====== Stored data

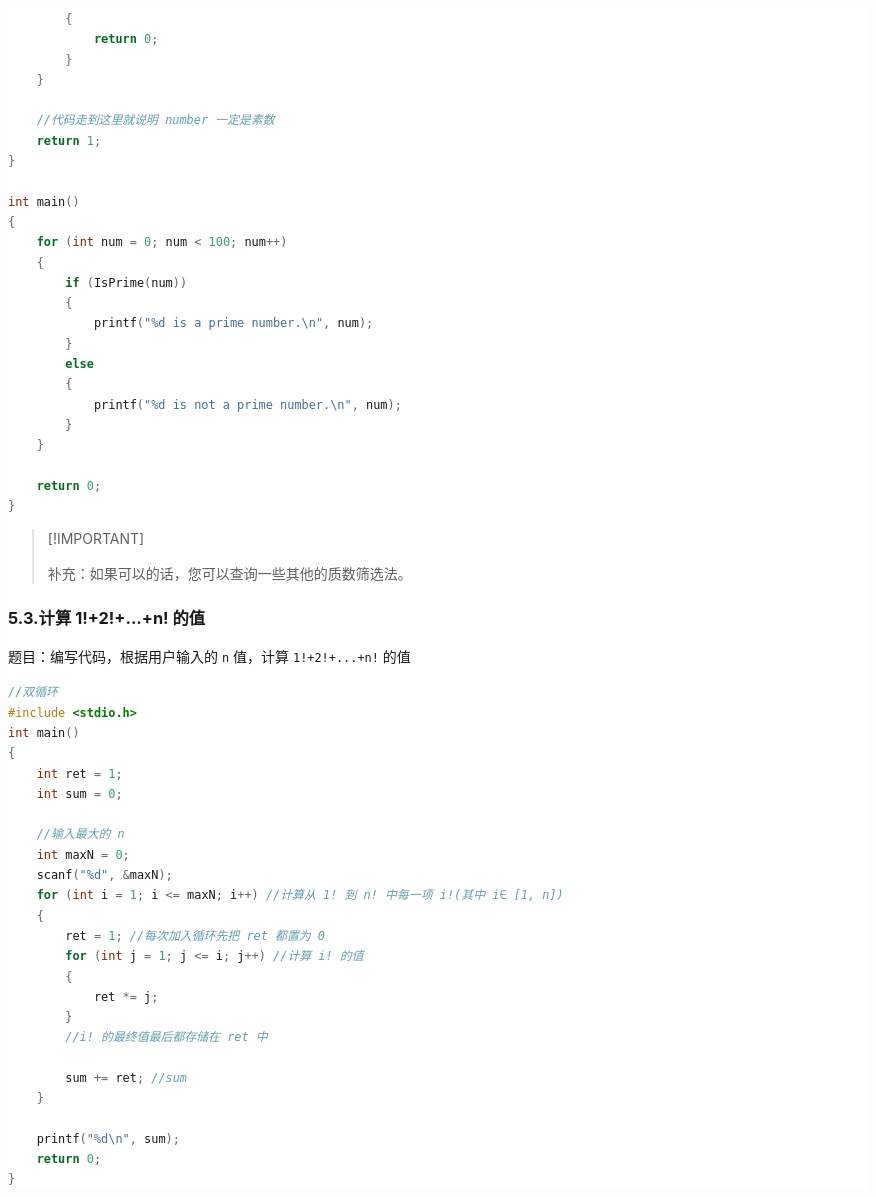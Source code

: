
 ```cpp
        {
            return 0;
        }
    }

    //代码走到这里就说明 number 一定是素数
    return 1;
}

int main()
{
    for (int num = 0; num < 100; num++)
    {
        if (IsPrime(num))
        {
            printf("%d is a prime number.\n", num);
        }
        else
        {
            printf("%d is not a prime number.\n", num);
        }
    }

    return 0;
}
```

>   [!IMPORTANT]
>
>   补充：如果可以的话，您可以查询一些其他的质数筛选法。

### 5.3.计算 1!+2!+...+n! 的值

题目：编写代码，根据用户输入的 `n` 值，计算 `1!+2!+...+n!` 的值

```cpp
//双循环
#include <stdio.h>
int main()
{
	int ret = 1;
	int sum = 0;

	//输入最大的 n
	int maxN = 0;
	scanf("%d", &maxN);
	for (int i = 1; i <= maxN; i++) //计算从 1! 到 n! 中每一项 i!(其中 i∈ [1, n])
	{
		ret = 1; //每次加入循环先把 ret 都置为 0
		for (int j = 1; j <= i; j++) //计算 i! 的值
		{
			ret *= j;
		}
		//i! 的最终值最后都存储在 ret 中

		sum += ret; //sum
	}

	printf("%d\n", sum);
	return 0;
}
```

============

▸ Exercise directions:
Before handing back the copy, remove the pictures; otherwise print the data exactly.

▸ Solution for this task:
Source code

:
 ```cpp
        {
            return 0;
        }
    }

    //代码走到这里就说明 number 一定是素数
    return 1;
}

int main()
{
    for (int num = 0; num < 100; num++)
    {
        if (IsPrime(num))
        {
            printf("%d is a prime number.\n", num);
        }
        else
        {
            printf("%d is not a prime number.\n", num);
        }
    }

    return 0;
}
```

>   [!IMPORTANT]
>
>   补充：如果可以的话，您可以查询一些其他的质数筛选法。

### 5.3.计算 1!+2!+...+n! 的值

题目：编写代码，根据用户输入的 `n` 值，计算 `1!+2!+...+n!` 的值

```cpp
//双循环
#include <stdio.h>
int main()
{
	int ret = 1;
	int sum = 0;

	//输入最大的 n
	int maxN = 0;
	scanf("%d", &maxN);
	for (int i = 1; i <= maxN; i++) //计算从 1! 到 n! 中每一项 i!(其中 i∈ [1, n])
	{
		ret = 1; //每次加入循环先把 ret 都置为 0
		for (int j = 1; j <= i; j++) //计算 i! 的值
		{
			ret *= j;
		}
		//i! 的最终值最后都存储在 ret 中

		sum += ret; //sum
	}

	printf("%d\n", sum);
	return 0;
}
```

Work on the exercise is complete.